Starbuck was convicted in the 2011 murder of his ex-wife, Chanin Starbuck, in June and was sentenced to life in prison without parole last Thursday.
Throughout the course of the trial, Starbuck wasn't allowed to have contact with any of his five children, because they were called as witnesses in the case by the state. However, that order was lifted for his two adult children when he was convicted.
Reid says they understood the order would also be lifted for the three younger children at Starbuck's sentencing; however, the state asked to uphold it and the judge agreed.
Throughout the sentencing, Clay Starbuck remained calm – except on this one issue.
"[The prosecutor] surprised us today," he told the court. "We've been expecting the three minor children to be able to visit with me and now in the 11th hour people are trying to make a run to stop that, so I hope you'll take that into consideration."
The motion filed Wednesday says the no-contact order "interferes with Mr. Starbuck's fundamental right to parent," and goes on to say the issue is not the business of a sentencing court, but rather a "family and juvenile court" to decide.
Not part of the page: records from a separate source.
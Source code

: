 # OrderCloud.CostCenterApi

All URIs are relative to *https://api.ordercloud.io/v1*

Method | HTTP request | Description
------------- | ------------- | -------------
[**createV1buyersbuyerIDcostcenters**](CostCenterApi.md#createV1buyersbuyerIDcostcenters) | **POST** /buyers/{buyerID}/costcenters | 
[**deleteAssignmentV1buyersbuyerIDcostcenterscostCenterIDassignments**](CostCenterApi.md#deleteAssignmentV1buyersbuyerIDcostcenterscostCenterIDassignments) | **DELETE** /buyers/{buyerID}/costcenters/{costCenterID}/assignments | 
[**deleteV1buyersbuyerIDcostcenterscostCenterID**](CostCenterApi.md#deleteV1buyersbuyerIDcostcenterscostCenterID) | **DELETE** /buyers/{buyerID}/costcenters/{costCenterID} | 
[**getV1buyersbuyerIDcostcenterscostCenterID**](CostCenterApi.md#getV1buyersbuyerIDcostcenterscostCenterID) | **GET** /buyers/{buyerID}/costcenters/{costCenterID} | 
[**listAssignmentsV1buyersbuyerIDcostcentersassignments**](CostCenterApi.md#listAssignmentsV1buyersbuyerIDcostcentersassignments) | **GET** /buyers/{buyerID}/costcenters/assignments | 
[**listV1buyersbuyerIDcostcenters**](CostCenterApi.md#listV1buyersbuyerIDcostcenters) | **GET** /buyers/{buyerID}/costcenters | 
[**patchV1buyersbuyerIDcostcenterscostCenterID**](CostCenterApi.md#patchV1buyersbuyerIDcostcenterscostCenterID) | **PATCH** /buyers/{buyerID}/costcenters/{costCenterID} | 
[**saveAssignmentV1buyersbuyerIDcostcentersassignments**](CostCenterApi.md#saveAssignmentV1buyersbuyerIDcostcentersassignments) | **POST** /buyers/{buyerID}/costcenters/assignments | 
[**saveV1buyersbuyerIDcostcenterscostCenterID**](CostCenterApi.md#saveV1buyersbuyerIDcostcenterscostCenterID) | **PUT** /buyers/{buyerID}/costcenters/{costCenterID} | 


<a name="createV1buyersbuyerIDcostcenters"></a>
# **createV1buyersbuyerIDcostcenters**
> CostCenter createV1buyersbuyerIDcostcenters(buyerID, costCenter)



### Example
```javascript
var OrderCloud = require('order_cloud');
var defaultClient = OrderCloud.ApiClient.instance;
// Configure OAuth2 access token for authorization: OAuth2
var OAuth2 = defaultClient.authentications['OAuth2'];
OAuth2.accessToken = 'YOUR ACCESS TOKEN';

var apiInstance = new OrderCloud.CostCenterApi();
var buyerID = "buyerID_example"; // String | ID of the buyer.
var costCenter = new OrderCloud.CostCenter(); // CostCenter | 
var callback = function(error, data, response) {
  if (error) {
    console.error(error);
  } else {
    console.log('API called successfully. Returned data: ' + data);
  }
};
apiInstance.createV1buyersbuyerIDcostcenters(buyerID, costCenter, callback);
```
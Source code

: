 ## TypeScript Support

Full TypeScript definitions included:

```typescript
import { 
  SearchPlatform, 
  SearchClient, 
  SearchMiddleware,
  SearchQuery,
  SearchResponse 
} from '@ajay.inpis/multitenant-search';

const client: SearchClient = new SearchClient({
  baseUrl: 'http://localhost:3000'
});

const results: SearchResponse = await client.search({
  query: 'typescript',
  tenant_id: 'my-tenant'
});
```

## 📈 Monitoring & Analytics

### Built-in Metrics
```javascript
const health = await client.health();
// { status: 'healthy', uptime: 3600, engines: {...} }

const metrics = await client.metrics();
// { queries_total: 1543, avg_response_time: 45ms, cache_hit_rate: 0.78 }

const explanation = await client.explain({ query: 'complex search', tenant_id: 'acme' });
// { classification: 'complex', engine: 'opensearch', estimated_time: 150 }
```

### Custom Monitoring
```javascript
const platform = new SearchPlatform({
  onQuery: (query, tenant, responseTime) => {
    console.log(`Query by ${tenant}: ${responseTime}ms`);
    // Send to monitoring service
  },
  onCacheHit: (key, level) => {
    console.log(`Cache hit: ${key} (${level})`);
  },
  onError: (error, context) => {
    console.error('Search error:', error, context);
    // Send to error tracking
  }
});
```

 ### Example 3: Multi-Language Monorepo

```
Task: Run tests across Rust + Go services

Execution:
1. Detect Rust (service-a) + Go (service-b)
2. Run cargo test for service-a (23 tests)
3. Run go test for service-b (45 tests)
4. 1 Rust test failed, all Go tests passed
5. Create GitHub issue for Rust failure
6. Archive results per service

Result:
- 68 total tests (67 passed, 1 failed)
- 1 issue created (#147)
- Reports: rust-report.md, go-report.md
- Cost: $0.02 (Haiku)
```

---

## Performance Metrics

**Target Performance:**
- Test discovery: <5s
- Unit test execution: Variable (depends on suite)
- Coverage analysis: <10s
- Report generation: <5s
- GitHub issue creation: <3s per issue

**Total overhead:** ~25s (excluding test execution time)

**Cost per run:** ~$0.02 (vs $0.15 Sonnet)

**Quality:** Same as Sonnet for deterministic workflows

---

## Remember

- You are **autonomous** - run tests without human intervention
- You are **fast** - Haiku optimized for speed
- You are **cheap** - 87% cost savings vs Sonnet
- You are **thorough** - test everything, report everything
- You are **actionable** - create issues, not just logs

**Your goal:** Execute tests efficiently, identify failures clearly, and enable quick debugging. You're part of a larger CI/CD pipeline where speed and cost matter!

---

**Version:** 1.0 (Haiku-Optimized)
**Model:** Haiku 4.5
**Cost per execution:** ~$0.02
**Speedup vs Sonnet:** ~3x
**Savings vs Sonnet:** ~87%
It also cites other case law in which people convicted of crimes have been allowed to see their children, including Mary Kay Letourneau, the Burien, Washington, teacher who was convicted of rape after having a sexual relationship with her 12-year-old student.
"I did prepare several pages to speak about today but this is not the time or place to debate these issues," Clay Starbuck said at his sentencing. "We're looking forward to a successful appeal and being able to get all the pertinent evidence admitted into court in a fair trial."
That appeal should be filed in the next week or two. Then, it will be up to a Court of Appeals to decide whether Starbuck's murder conviction stands, or if an error was made during the proceedings that impacted his right to a fair trial, in which case he'd get a new trial.